Notably, at this time FBI did not open a criminal investigation based on Mr. Flynn’s calls with Mr. Kislyak predicated on the Logan Act. See Ex. 7 at 1-2.4 See Ex. 3 at 2-3; Ex. 4 at 1-2; Ex. 5 at 9. The FBI never attempted to open a new investigation of Mr. Flynn on these grounds. Mr. Flynn’s communications with the Russian ambassador implicated no crime.
These moves in the motion to dismiss were always obviously problematic. The exhibits submitted with the motion, including Priestap’s own notes, make it crystal clear that the purpose of the interview was not primarily to investigate the Logan Act, but to determine whether Flynn was hiding a clandestine relationship with Russia, a question primarily implicating 18 USC 951, and in no way limited to or even primarily about FARA, as one claim in this motion suggests.

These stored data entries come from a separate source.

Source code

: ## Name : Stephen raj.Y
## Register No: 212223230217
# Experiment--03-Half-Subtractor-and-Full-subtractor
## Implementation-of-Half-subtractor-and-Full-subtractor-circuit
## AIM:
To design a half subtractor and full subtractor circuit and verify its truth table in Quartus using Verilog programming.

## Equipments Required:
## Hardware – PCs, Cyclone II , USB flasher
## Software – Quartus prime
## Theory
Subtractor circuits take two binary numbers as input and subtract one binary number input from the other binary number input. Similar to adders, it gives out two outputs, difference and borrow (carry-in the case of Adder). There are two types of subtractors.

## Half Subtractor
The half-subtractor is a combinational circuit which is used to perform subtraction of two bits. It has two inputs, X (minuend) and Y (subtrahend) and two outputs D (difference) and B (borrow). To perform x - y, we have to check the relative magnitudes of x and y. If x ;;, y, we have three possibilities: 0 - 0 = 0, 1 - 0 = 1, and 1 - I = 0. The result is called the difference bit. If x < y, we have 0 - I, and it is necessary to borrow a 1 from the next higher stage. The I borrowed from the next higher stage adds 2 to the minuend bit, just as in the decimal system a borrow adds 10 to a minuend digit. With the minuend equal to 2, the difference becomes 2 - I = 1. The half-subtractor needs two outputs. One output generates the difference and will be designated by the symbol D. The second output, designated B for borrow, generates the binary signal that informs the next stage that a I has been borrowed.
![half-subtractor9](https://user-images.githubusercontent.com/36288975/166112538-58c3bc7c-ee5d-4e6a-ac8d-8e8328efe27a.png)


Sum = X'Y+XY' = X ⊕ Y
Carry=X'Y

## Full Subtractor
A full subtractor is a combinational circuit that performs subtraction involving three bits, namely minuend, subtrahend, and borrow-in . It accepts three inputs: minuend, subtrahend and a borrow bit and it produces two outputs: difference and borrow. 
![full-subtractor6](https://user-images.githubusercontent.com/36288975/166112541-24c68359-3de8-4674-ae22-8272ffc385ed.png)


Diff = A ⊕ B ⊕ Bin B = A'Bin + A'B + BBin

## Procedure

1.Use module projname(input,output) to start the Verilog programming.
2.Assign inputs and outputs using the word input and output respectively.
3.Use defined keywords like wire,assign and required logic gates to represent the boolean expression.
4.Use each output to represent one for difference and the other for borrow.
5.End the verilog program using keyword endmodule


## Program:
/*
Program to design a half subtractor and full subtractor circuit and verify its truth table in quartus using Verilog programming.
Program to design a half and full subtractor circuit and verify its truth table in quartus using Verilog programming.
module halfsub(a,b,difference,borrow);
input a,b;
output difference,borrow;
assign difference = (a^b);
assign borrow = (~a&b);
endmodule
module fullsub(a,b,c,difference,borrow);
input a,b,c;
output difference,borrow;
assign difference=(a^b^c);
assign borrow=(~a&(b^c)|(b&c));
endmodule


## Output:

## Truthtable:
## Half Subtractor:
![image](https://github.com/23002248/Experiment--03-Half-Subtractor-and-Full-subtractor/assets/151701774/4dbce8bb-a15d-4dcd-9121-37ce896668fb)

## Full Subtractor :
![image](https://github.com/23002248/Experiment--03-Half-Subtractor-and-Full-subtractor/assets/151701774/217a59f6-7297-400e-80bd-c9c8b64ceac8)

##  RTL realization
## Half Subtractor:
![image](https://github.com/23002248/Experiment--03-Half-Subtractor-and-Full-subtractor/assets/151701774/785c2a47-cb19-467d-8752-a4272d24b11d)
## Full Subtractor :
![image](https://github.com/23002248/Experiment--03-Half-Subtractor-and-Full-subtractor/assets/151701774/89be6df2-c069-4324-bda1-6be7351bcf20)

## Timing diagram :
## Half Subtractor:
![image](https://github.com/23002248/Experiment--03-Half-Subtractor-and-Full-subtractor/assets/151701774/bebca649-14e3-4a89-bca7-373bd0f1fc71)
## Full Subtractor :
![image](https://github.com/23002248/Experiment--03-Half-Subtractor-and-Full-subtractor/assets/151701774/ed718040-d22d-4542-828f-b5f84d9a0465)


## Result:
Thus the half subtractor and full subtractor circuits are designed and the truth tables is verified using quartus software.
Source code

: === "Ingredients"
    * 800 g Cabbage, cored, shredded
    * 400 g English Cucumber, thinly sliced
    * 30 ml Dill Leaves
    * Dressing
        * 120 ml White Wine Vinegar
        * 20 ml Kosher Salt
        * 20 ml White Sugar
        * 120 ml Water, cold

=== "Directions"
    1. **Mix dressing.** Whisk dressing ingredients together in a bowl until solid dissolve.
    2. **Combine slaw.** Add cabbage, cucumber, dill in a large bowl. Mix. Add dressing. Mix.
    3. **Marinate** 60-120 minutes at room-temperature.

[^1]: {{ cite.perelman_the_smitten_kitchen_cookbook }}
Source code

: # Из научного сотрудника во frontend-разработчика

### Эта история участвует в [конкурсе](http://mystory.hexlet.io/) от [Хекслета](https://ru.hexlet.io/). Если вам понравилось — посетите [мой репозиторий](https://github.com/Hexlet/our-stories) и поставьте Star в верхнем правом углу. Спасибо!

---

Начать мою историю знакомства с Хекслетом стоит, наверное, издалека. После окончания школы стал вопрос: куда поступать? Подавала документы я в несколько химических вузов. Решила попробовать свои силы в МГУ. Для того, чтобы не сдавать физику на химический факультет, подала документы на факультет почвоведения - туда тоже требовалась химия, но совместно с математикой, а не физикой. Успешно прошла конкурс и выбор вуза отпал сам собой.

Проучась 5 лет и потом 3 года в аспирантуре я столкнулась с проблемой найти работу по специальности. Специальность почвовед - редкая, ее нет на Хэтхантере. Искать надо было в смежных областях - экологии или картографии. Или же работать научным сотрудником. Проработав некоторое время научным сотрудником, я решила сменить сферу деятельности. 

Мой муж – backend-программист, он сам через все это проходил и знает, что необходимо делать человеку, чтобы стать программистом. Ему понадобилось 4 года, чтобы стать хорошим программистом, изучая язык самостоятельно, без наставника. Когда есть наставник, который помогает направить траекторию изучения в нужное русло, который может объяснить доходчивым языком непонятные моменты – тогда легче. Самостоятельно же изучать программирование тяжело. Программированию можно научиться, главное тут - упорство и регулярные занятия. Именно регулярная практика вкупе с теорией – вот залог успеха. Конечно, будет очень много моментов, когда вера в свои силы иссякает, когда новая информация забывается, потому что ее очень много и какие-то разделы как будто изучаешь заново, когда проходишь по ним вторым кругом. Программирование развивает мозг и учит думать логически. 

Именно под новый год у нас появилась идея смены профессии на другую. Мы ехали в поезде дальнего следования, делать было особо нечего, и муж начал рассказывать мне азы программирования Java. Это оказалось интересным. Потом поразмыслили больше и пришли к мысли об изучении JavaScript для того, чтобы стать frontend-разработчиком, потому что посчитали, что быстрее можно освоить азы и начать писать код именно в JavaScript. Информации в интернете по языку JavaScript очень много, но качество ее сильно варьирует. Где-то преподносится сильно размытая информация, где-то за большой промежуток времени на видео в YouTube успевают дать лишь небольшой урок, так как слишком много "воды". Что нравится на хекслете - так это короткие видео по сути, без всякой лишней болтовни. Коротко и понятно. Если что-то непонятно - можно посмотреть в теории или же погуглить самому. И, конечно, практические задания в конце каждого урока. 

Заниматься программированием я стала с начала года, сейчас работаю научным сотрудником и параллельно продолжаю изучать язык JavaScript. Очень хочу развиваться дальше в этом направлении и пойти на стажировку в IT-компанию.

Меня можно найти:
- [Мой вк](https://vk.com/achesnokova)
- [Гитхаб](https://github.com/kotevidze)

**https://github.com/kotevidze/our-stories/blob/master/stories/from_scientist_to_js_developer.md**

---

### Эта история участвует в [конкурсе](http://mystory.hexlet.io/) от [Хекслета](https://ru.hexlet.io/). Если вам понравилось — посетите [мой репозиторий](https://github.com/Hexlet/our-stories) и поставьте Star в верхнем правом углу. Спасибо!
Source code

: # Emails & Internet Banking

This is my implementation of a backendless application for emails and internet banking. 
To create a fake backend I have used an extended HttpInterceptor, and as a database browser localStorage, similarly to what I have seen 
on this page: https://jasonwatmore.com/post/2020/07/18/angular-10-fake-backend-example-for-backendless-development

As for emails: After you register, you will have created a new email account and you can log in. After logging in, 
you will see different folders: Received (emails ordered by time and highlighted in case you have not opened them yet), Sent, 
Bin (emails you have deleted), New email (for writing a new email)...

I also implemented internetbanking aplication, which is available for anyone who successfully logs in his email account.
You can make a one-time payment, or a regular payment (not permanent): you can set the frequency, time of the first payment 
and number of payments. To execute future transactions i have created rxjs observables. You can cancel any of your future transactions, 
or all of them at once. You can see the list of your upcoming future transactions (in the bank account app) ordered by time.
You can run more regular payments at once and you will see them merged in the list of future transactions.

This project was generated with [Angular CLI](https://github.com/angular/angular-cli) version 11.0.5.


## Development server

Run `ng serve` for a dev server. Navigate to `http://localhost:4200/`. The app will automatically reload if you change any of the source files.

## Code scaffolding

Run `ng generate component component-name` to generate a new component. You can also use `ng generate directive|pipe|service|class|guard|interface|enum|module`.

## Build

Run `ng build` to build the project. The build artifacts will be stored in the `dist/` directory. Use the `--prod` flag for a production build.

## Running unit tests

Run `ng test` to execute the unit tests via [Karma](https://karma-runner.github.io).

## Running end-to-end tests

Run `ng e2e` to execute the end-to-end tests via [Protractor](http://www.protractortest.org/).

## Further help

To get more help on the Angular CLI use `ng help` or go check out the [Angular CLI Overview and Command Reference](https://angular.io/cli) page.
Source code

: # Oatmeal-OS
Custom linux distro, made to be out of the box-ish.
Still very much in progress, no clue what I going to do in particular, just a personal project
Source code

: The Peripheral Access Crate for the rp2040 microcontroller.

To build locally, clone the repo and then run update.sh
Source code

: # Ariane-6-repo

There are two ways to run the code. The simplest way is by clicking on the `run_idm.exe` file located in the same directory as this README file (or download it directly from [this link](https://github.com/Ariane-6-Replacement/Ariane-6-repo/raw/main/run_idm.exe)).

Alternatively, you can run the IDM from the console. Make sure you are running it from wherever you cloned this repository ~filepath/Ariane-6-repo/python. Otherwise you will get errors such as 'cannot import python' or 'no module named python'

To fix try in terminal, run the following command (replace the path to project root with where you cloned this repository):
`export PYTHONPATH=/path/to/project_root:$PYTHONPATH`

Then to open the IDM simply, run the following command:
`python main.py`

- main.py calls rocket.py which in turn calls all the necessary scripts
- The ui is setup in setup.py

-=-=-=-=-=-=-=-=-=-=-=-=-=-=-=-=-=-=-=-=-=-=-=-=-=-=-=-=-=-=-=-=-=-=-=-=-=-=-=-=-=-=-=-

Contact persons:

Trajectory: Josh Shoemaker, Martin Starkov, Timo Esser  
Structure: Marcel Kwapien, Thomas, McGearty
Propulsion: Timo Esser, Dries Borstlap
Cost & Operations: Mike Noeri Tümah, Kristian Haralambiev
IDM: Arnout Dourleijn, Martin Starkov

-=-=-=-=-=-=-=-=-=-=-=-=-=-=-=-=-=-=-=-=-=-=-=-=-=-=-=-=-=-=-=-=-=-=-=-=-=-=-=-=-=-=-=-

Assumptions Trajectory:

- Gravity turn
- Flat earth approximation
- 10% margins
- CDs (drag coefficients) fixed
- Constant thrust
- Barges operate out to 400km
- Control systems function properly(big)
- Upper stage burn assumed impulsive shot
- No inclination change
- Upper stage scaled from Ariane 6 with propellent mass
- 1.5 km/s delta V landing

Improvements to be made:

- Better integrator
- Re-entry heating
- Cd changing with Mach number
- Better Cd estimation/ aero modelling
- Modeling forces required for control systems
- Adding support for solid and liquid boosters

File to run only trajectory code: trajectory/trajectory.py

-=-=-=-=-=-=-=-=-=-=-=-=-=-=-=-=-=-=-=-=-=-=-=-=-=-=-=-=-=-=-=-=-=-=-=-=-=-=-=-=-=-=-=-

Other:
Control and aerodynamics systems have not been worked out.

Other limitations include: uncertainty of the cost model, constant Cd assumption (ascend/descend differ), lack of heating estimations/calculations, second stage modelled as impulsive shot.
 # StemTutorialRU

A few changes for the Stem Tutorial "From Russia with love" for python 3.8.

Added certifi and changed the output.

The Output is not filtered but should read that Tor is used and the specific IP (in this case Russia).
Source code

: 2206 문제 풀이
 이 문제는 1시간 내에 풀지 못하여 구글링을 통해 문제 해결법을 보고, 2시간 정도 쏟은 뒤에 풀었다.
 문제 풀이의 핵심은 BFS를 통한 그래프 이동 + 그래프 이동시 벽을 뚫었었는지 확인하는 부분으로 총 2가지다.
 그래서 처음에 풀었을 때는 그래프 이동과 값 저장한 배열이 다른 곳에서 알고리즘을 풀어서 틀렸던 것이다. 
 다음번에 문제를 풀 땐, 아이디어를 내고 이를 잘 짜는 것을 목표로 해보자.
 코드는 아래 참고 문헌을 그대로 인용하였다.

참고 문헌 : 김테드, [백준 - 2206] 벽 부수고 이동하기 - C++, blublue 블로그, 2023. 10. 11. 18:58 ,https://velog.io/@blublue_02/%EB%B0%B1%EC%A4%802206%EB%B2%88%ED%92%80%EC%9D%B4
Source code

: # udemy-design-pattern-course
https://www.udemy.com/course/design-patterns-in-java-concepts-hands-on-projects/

As such, the claims made about the counterintelligence investigation affirmatively misrepresent even the exhibits submitted in support of the filing. Plus, as noted, the motion makes claims about the transcripts, doesn’t provide them, but the exhibits provide abundant evidence to suggest those claims are wrong (the op-ed Gleeson wrote last week laying out the addition steps Sullivan might take in response to the motion to dismiss specifically suggests Sullivan order the release of the transcripts). Nor does the motion account for the fact that to this day the public evidence claims (improbably) that Flynn was acting on his own when he made that call, which by itself would support a counterintelligence investigation.
In other words, the motion to dismiss makes obvious errors of fact and claims backed by no evidence (and refuted by the evidence present) pertaining to what FBI’s counterintelligence interests would be when the incoming National Security Advisor, seemingly freelancing, called up the country that just attacked us and undermined the official US policy.
One possible explanation for those errors and omissions is that the one career prosecutor Billy Barr put in place to conduct this review is perfectly suited to chasing down felons brandishing guns, but totally inappropriate to assess a counterintelligence investigation.